Man kann dem bei aller Allergie gegen "Waschzettelrhetorik" in diesem Fall durchaus zustimmen: In präziser und anschaulicher Weise unternimmt Dahrendorf eine Erkundungsreise zu den Quellen des liberalen Geistes. "Es ist ein Versuch herauszufinden, welche Qualitäten Menschen befähigen, auch unter widrigen Umständen nicht abzulassen von der Verfechtung der Ideen, auf die liberale Ordnungen gegründet sind. Wer bleibt stark, wenn die meisten schwach werden?"
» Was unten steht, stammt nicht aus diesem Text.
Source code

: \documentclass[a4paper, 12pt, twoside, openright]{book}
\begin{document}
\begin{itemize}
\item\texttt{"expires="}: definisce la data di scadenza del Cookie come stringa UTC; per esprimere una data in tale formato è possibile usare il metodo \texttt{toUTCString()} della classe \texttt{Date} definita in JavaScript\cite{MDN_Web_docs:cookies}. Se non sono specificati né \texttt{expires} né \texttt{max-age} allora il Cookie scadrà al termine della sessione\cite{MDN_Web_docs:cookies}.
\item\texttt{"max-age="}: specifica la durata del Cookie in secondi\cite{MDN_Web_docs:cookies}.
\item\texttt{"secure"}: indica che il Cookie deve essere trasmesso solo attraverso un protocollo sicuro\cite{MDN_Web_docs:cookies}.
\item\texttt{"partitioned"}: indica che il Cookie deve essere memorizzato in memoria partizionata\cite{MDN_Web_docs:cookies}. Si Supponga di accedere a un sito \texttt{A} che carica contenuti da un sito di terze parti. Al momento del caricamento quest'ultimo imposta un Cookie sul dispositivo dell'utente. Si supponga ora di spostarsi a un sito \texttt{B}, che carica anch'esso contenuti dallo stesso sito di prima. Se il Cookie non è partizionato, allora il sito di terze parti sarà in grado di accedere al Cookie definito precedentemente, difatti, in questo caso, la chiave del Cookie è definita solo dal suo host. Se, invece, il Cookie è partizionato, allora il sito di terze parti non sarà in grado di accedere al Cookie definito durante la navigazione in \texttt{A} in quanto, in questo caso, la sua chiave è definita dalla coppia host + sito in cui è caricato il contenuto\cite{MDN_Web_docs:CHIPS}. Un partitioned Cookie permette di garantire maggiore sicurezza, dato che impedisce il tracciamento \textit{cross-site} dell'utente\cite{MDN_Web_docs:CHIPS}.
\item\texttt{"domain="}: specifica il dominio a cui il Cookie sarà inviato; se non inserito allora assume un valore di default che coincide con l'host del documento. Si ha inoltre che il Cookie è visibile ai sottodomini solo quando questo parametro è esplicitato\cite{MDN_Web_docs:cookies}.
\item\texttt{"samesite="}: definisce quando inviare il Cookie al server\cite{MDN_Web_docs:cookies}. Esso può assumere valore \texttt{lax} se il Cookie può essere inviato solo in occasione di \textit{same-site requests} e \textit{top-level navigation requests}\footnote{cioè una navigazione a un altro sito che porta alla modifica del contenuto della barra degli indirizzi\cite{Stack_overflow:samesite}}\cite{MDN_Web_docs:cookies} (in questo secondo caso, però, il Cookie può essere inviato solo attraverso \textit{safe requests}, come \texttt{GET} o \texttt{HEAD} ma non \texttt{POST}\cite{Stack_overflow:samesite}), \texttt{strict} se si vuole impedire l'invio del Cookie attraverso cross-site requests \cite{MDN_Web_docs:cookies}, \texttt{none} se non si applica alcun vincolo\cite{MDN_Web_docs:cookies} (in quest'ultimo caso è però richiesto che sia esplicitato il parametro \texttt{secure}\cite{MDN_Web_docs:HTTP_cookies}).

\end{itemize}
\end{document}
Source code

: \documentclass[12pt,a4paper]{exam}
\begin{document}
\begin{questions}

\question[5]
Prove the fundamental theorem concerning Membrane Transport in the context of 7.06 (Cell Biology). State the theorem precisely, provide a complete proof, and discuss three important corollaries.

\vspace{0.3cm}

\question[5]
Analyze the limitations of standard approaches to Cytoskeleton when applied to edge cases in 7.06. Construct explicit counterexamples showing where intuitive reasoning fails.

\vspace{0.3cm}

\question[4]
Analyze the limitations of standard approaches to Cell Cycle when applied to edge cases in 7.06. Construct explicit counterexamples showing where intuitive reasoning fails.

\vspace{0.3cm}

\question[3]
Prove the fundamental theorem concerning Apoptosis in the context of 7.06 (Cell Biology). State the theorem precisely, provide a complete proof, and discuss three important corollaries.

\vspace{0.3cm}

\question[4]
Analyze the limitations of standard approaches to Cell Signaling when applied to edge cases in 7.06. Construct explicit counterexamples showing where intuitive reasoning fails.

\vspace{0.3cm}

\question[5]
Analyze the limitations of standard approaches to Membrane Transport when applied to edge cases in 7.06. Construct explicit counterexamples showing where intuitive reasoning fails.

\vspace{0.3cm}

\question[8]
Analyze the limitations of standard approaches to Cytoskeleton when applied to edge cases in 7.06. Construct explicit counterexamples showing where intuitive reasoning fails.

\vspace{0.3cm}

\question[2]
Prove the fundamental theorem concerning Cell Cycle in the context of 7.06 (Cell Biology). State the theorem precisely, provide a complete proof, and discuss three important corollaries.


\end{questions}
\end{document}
Die Sympathie des Autors gehört der Societas Erasmiana, zu denen er Geister wie Karl Popper, Raymond Aron, Norberto Bobbio, Hannah Arendt, Theodor W. Adorno, Manès Sperber und Arthur Koestler zählt. Als "Unversuchbare" (eine etwas gestelzte Formulierung!) zeigten sie eine Geisteshaltung, bei der sich Bedächtigkeit und Klugheit, Vorausschau und Nachhaltigkeit miteinander verbanden:
"Sie reagieren nämlich nicht nur, halten sich überhaupt nicht nur auf der Ebene der konkreten Herausforderung auf, sondern greifen in ihren Gründen stets tiefer. Sie verbinden die kritische Analyse des Bestehenden mit dem Grund, auf dem die liberale Ordnung verankert ist. Immer ist die Verfassung der Freiheit präsent, auch wenn es konkret um den Algerienkrieg oder die abnehmende Bedeutung der Begriffe ,rechts' und ,links' geht. Insofern ist ihr Liberalismus nicht nur flächig und auf kurzlebige Interessen bezogen."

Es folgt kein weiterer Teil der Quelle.